La dangerosité potentielle des livres a très vite motivé la censure, qui n’est certainement pas un monopole du cléricalisme. Pratiquement tous les États y ont recours. Le mouvement woke et la cancel culture répriment et suppriment aussi allègrement que les régimes oppressifs. L’Index librorum prohibitorum (catalogue ou répertoire des livres interdits) fait cependant partie, avec l’Inquisition à laquelle il fut rattaché et l’affaire Galilée, des griefs usuels contre l’Église. Les ouvrages proscrits pour les fidèles ont été au départ ceux qui étaient estimés véhiculer des hérésies et donc corrompre la substance de la foi. Y ont assez vite été ajoutées des productions jugées constituer des apologies de l’immoralité — ou (plus exactement et sans besoin de théologie) des normalisations d’avilissement d’êtres humains.
Le vrai, le bon, mais aussi le beau
L’Index instauré en 1559 a disparu en 1966, au bout de quatre siècles où l’Église a censuré (de même que les sociétés et cultures avec lesquelles elle est toujours en interaction), bien que ce fût vain, comme l’a perçu dès 1644 dans son Areopagitica le poète puritain anglais John Milton (1608-1674).

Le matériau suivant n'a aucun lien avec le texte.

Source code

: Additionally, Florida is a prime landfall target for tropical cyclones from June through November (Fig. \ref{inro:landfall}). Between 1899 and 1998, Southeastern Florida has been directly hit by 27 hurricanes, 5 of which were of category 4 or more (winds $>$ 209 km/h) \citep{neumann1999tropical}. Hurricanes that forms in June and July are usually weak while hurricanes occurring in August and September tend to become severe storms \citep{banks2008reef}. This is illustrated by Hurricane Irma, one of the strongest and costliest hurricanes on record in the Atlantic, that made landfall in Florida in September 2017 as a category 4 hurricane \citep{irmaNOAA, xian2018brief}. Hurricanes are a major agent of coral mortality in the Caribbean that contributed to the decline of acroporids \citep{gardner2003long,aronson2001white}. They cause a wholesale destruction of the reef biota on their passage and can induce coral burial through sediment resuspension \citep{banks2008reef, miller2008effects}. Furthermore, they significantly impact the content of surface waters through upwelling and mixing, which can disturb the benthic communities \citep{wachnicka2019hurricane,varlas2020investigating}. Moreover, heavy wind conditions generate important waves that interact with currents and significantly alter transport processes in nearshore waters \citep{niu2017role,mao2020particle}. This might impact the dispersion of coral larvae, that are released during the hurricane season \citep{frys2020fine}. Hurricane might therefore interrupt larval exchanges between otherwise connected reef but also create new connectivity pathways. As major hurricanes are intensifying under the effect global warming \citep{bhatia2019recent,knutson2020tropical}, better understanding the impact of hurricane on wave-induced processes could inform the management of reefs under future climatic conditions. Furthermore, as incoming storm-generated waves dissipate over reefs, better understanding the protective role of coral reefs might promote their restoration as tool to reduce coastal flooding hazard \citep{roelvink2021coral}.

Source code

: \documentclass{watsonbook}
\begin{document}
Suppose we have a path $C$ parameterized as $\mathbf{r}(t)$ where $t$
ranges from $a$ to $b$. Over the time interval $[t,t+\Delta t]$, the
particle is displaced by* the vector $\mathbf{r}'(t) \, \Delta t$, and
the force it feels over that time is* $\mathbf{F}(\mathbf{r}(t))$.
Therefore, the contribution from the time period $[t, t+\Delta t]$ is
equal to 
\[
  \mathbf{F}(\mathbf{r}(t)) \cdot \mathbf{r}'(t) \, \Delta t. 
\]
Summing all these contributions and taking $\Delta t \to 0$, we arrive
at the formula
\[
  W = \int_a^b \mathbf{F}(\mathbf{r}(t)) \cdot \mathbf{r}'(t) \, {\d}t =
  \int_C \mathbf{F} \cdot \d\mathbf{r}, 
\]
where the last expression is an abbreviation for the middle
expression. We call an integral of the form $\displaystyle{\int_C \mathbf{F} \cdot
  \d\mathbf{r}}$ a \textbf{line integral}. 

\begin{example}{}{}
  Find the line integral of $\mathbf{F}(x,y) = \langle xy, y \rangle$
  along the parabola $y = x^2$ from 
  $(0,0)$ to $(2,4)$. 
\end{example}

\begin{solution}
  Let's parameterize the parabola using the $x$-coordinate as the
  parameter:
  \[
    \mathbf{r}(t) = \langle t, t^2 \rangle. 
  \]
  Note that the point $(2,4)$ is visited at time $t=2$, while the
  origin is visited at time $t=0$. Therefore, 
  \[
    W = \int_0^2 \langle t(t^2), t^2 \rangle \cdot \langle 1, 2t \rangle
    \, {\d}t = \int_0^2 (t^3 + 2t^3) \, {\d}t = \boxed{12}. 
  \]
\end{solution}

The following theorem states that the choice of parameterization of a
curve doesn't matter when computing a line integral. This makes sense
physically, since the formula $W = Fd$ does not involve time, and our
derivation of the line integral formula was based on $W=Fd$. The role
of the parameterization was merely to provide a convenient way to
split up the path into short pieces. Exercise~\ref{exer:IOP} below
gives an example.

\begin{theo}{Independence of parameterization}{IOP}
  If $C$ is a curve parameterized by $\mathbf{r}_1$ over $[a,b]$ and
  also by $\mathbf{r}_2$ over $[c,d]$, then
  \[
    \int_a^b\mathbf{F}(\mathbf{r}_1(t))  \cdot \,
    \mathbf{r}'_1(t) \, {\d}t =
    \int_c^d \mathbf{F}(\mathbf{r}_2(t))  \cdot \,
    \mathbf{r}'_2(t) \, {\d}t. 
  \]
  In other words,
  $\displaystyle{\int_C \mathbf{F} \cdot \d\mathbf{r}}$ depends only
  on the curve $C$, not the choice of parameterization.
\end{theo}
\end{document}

La chasse aux livres « pernicieux » enferme en effet ceux que l’on veut protéger dans un monde tronqué et faussé, où ce qui pourrait déranger est camouflé. C’est précisément afin que soit explorée la réalité de la condition humaine, avec ce qui l’abaisse et pas seulement ce qui l’élève ou l’amuse, donc avec l’épreuve des risques et des tentations, que la Lettre du pape François (n° 15) exhorte à « une fréquentation assidue de la littérature ».
Cette incitation invite cependant à s’interroger sur ce qui fait une réussite littéraire. Il est reconnu que « les beaux sentiments font de la mauvaise littérature », comme André Gide (1859-1951) l’a asséné à François Mauriac (1885-1970). Mais transgressions et scandales ne suffisent pas à produire des chefs-d’œuvre qui deviennent des références. C’est ce que Michel Houellebecq (né en 1956) a déclaré fin 2021 à Jean Birnbaum du Monde, à l’occasion de la sortie chez Flammarion de son roman Anéantir. Ce qui rejoint la provocation d’Oscar Wilde (1854-1900, mort pieusement après bien des errances), dans sa préface au Portrait de Dorian Gray (1895) : « Un livre n’est point moral ou immoral. Il est bien ou mal écrit. C’est tout. » L’art d’écrire compte autant en littérature que le réalisme de l’image offerte de la vie.